Binary Search Tree, search = O(log n)

Binary Search Tree, insert = O(log n)

### Hash Tables

A combination of an array and a linked list inside of it.

For example, if we're holding nametags at an event. We want to distribute them efficiently. If we have a register table, and they are sorted A-Z, but in one big pile, attendees will still have to go through all the name tags.

If we organize it by putting buckets, from A-Z, on the table. If you're name is Bob, you can go right for the B bucket.

For the buckets, we can use an array. If we're inserting names in an array with 26 indexes (for each alphabet), what happens when Bob is filled in and Beau needs to be inserted into the bucket? That is where hash tables come in. Our array will contain linked lists for each alphabet.

`[{A}, {B}, {C}, ..., {Z}]` We use a hash function to determine where our input will be stored in our hash bucket. For this nametag activity, we just search the first letter of each name. We will run into collisions here. The worst case for searching and inserting is O(n). We might just have that chance where there are many A's in the class.

How to mitigate this?

Maybe look at the first two letters? Might reduce collisions. There will still be collisions. There are more buckets but collisions seem unavoidable. You must determine the time and space tradeoff.

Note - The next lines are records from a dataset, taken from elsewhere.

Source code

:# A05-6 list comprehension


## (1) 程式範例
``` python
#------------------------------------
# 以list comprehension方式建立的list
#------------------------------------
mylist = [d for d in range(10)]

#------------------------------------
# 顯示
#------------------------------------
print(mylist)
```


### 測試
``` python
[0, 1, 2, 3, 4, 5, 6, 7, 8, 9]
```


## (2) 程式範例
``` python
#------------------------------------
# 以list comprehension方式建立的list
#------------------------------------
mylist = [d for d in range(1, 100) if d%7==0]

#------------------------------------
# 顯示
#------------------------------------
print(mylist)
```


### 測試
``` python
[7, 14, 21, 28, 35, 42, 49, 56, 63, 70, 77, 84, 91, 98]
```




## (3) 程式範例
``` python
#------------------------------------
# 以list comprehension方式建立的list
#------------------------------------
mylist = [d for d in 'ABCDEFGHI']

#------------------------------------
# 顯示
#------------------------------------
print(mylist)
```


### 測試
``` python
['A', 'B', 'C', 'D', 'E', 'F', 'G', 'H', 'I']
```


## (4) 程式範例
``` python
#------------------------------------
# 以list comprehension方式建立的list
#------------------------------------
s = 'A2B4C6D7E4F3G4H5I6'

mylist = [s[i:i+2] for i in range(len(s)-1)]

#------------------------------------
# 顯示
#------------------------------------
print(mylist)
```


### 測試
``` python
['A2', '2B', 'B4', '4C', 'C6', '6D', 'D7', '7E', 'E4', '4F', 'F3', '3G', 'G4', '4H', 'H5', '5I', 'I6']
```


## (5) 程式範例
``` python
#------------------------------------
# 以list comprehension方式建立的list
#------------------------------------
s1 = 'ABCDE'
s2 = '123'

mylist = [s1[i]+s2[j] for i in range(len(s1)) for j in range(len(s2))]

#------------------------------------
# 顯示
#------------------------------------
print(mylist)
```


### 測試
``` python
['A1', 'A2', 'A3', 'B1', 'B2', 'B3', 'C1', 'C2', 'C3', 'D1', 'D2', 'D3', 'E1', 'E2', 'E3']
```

We must find the ideal hash function. In most cases, hash table search is O(n).

### Tries

Another data structure. Short for retrieval. Follows a pattern to use one resource to save on another (either time or space). A tree, each node being an array.

If you want to store a name in a trie, you look at every character in the name. If there is no child node, allocate another child node. Draw another array.

Here is trying to insert Hagrid Storing one node in every letter in the name. Here we are inserting Hagrid, Harry, and Hermoine.

Some of the nodes are being shared. If there are n people in the tries, what is the running time to search? How many steps does it take? Count the number of characters in the name. Effectively, it is constant time, O(1), to search or insert.

Our running time is now low to search, but we're really using a lot of memory.

### Abstract Data Structures

We've been introduced to new data structures (arrays, linked lists, trees, hash tables), so we can try to solve some of the early problems we've faced.

#### Queues

FIFO Data structure. First in, first out. Think of a line at a grocery store. If you print paper in a college computer station, the printer system is a queue. It is printed in the order it was requested.

In queues, there are two operations:

• enqueue (get into the line)
• dequeue (finish and leave the line)

We can implement queues with an array or a linked list.

#### Stacks

Opposite principle of queues, stacks are LIFO, last in first out. Like dining trays at a dining hall. You take the tray from the top of the stack, not from the bottom. If you use email, the most recent messages go on top.

Operations in stacks:

• push (add to the stack)
• pop (remove from the stack)

#### Dictionaries

Abstraction on top of the hash bucket. A data structure that has keys and values. An English dictionary, has a word and its definition, a key-value pair.